EXERCISE MATERIALS:
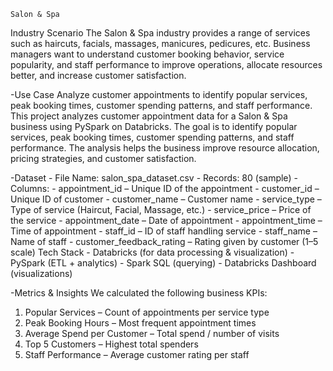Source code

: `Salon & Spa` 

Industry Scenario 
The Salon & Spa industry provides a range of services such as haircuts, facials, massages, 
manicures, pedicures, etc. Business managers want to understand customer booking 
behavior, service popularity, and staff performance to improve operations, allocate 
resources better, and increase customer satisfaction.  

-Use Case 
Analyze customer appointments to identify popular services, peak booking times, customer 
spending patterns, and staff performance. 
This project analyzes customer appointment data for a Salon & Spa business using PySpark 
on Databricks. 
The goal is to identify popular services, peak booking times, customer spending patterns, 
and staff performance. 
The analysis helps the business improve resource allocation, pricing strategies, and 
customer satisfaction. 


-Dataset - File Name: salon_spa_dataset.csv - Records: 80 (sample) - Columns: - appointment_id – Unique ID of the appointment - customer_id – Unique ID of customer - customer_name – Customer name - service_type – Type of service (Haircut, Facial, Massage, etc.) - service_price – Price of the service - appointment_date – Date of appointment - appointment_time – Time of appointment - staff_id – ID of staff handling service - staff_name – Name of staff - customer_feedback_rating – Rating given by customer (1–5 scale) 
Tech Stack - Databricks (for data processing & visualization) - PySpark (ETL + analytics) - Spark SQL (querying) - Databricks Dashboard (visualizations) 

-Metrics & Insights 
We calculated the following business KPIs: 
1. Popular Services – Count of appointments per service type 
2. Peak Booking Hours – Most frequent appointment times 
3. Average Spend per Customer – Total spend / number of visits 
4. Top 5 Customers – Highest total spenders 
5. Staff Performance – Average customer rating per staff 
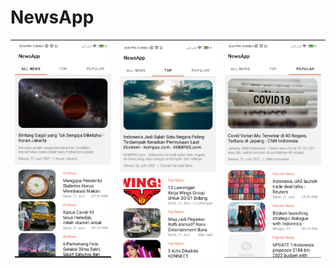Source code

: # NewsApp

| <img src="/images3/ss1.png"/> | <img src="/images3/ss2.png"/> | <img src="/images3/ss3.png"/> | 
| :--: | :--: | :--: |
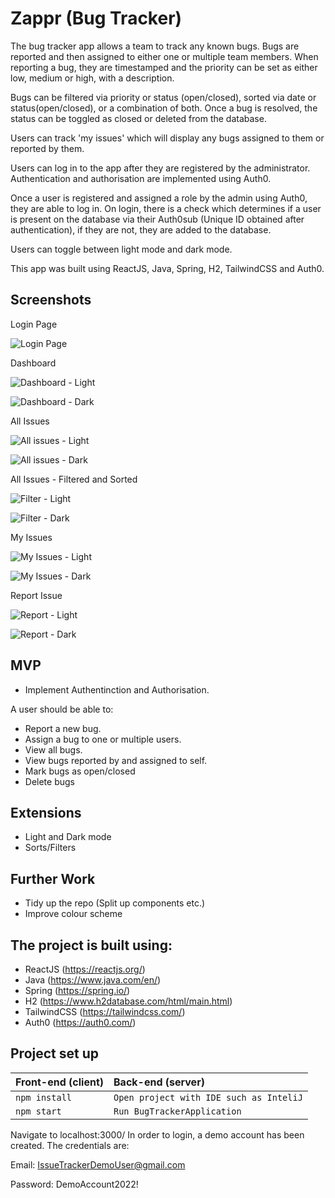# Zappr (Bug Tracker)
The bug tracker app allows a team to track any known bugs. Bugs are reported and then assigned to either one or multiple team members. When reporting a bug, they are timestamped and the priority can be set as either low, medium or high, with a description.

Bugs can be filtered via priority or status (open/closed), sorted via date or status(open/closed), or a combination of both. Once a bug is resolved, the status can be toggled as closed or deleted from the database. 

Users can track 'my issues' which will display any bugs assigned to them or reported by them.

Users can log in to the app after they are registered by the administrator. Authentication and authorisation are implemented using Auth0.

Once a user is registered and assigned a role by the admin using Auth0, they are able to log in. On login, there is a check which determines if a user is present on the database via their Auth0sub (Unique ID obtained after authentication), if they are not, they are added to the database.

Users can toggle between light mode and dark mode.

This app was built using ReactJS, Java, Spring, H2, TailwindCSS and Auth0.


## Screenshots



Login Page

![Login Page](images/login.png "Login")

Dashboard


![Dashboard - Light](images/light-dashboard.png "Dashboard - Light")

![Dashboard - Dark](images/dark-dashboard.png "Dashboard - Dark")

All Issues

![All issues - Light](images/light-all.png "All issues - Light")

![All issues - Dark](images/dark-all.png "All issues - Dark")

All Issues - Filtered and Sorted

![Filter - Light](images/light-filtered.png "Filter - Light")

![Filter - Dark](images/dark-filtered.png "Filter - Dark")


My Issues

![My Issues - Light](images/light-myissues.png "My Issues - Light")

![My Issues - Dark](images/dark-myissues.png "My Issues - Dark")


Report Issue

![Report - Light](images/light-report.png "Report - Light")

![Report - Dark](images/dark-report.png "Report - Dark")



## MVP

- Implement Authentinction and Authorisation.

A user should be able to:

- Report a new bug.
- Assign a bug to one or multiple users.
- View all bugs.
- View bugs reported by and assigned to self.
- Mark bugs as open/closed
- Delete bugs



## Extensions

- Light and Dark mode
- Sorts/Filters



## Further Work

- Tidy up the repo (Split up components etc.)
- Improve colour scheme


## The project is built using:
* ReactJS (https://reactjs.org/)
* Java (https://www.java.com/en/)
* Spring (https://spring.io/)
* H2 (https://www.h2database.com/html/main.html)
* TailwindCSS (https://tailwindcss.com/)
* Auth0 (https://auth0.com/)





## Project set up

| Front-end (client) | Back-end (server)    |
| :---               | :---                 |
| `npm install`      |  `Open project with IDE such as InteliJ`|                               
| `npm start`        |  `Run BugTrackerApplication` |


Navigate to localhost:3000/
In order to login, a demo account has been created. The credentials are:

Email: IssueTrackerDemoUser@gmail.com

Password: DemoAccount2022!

AIM OF THE EXERCISE: All of the lines above that carry the string "after" need to be found and copied.

ANSWER SECTION:
Users can log in to the app after they are registered by the administrator. Authentication and authorisation are implemented using Auth0.
Once a user is registered and assigned a role by the admin using Auth0, they are able to log in. On login, there is a check which determines if a user is present on the database via their Auth0sub (Unique ID obtained after authentication), if they are not, they are added to the database.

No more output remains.